В конце концов, это пустое и какое-то противоестественное любопытство и желание, чтобы балерины пели, певицы танцевали, художники ходили по канату, канатчики писали исторические исследования, почтенные историки глотали шпаги, балаганные деды исполняли «Короля Лира», а трагики кувыркались с трамплинов, — подобное желание серьезнее, чем это может казаться и, будучи по существу пошлым и презрительным, охотно драпируется в плащи то демонического бунта против традиций, то театральных реформ. Доля мстительного и бессильного дилетантизма, конечно, тоже тут есть. И оно, очевидно, неискоренимо, так как, несмотря на то, что многие артисты, идя навстречу этой потребности, предъявляют публике самые чудовищные и халтурные комбинации, публика все еще не насытилась и охотно идет на удочку.

Монахов обманул публику и дал ей высокое и чистое искусство. Я думаю, что многие ему этого не прощают.

Как бы там ни было, но в Петербурге теперь самый интересный артист, каждое выступление которого ожидается и обсуждается, это — Монахов. Конечно, у нас есть и помимо него несколько замечательных актеров в разных областях, но или затертые на редкость косным и неинтересным репертуаром, или по инерции повторяющие свои же прежние достижения, они не могут или не желают придавать своим выступлениям должной интенсивности.

В республике искусств все роды равноправны и не в том углубление и расширение монаховского таланта, что он из оперетты перешел к какому-то «высшему» жанру, а в том, что на его прежнем и заслуженном поприще он не имел возможности развернуть все стороны своего разнообразного дарования. К чести артиста следует отнести и то обстоятельство, что он не бросает прежних занятий, не скрывая и не стыдясь их.
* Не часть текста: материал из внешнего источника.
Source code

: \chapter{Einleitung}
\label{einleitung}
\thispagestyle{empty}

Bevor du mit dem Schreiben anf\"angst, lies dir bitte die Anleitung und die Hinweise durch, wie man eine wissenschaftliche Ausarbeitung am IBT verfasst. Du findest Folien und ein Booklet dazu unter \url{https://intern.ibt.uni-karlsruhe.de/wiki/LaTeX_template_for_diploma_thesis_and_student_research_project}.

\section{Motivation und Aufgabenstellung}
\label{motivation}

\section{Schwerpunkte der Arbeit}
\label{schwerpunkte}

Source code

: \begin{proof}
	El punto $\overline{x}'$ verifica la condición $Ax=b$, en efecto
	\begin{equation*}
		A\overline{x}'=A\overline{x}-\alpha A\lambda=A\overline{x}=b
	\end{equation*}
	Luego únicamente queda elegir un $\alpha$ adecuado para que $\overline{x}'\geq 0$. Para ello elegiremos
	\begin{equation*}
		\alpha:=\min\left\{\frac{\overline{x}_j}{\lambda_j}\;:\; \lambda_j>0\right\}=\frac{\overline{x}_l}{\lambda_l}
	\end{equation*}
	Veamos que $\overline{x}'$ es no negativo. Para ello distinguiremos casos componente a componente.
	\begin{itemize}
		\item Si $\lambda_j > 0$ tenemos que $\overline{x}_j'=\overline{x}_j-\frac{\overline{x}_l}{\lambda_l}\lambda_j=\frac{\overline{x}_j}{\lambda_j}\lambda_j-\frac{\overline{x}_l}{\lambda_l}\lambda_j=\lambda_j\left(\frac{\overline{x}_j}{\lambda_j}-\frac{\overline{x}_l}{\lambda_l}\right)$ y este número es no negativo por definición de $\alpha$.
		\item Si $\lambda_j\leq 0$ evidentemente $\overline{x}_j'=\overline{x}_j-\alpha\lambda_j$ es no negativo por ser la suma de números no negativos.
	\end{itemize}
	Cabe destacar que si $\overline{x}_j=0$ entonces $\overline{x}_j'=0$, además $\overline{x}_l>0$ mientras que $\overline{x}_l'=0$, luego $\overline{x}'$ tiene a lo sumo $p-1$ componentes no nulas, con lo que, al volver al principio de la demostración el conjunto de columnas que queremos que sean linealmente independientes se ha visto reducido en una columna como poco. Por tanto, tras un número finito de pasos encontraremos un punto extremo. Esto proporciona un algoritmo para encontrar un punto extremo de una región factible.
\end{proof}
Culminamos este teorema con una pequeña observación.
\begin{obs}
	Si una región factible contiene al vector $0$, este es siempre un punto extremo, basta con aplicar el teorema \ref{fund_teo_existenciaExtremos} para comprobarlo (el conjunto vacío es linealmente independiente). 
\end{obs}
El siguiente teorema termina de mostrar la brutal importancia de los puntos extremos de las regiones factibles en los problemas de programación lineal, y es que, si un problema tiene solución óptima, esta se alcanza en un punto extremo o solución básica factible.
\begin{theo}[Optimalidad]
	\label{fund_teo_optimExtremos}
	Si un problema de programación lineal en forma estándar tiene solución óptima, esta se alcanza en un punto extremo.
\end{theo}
Н. Ф. Монахов в Большом Драматическом Театре создал двенадцать ролей (Шейлок, Яго, Мальволио, Бенедикт, Разбойники, Дон Карлос, Юлий Цезарь, Разрушитель Иерусалима, Рюи-Блаз, Слуга двух господ, мольеровский спектакль, Царевич Алексей). Высокий и разнообразный репертуар. Особенно, если принять во внимание обдуманность и совершенную сделанность каждой роли, то ясна будет большая и добросовестная работа артиста. Но кроме необходимой работы, еще яснее и радостнее — разнообразное, щедрое и светлое его дарование.

Отсутствие всякой условности и ходульности, возвышенная и скромная простота и некоторая русификация изображаемых типов — отличительные признаки Монахова. Может быть, отказ от героизации и стремление к последней простоте, несколько натуралистической, приближает игру Монахова к тенденциям Московского Художественного Театра. Но эта особенность совпадает и с общим направленьем Большого Драматического Театра.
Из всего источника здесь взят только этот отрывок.